__RECORDS TO USE__
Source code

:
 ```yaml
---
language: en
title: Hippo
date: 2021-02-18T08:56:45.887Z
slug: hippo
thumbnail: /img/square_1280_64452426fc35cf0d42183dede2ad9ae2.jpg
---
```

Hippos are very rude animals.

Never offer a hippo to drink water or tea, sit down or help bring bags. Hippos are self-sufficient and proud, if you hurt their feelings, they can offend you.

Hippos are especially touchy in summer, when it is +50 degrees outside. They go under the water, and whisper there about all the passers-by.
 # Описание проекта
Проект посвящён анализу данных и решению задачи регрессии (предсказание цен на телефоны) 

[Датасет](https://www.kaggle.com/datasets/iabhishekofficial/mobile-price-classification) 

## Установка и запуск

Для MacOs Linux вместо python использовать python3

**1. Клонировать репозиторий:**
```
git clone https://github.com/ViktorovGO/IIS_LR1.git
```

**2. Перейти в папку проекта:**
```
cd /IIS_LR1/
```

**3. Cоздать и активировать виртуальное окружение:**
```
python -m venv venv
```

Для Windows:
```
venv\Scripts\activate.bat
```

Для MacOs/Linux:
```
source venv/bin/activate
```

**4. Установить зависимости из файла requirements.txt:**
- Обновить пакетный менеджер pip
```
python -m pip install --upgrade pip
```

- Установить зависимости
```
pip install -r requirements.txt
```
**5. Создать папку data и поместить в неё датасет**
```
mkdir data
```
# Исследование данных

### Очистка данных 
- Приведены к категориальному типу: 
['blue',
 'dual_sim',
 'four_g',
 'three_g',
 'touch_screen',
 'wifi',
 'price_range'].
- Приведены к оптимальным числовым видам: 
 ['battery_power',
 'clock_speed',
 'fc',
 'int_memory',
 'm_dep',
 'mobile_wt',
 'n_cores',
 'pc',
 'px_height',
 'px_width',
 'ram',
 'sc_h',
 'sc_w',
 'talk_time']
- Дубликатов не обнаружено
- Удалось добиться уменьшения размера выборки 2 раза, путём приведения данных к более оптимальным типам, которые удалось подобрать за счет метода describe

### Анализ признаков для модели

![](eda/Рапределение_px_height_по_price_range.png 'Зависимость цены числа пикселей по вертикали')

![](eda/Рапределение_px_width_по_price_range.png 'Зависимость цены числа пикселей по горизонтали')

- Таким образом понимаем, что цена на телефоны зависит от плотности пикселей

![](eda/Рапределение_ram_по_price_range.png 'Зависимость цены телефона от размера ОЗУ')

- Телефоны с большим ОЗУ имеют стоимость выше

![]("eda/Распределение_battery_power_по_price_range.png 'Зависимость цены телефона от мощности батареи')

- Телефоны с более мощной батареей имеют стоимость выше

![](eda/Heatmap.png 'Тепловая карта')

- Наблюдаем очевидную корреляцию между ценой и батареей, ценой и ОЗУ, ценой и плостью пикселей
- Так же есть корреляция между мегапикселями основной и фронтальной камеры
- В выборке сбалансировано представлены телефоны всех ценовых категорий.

__YOUR INSTRUCTIONS__
Across the data, count every line where the string "Установить" turns up, then write only that count.

__SOLVED PROBLEM__
2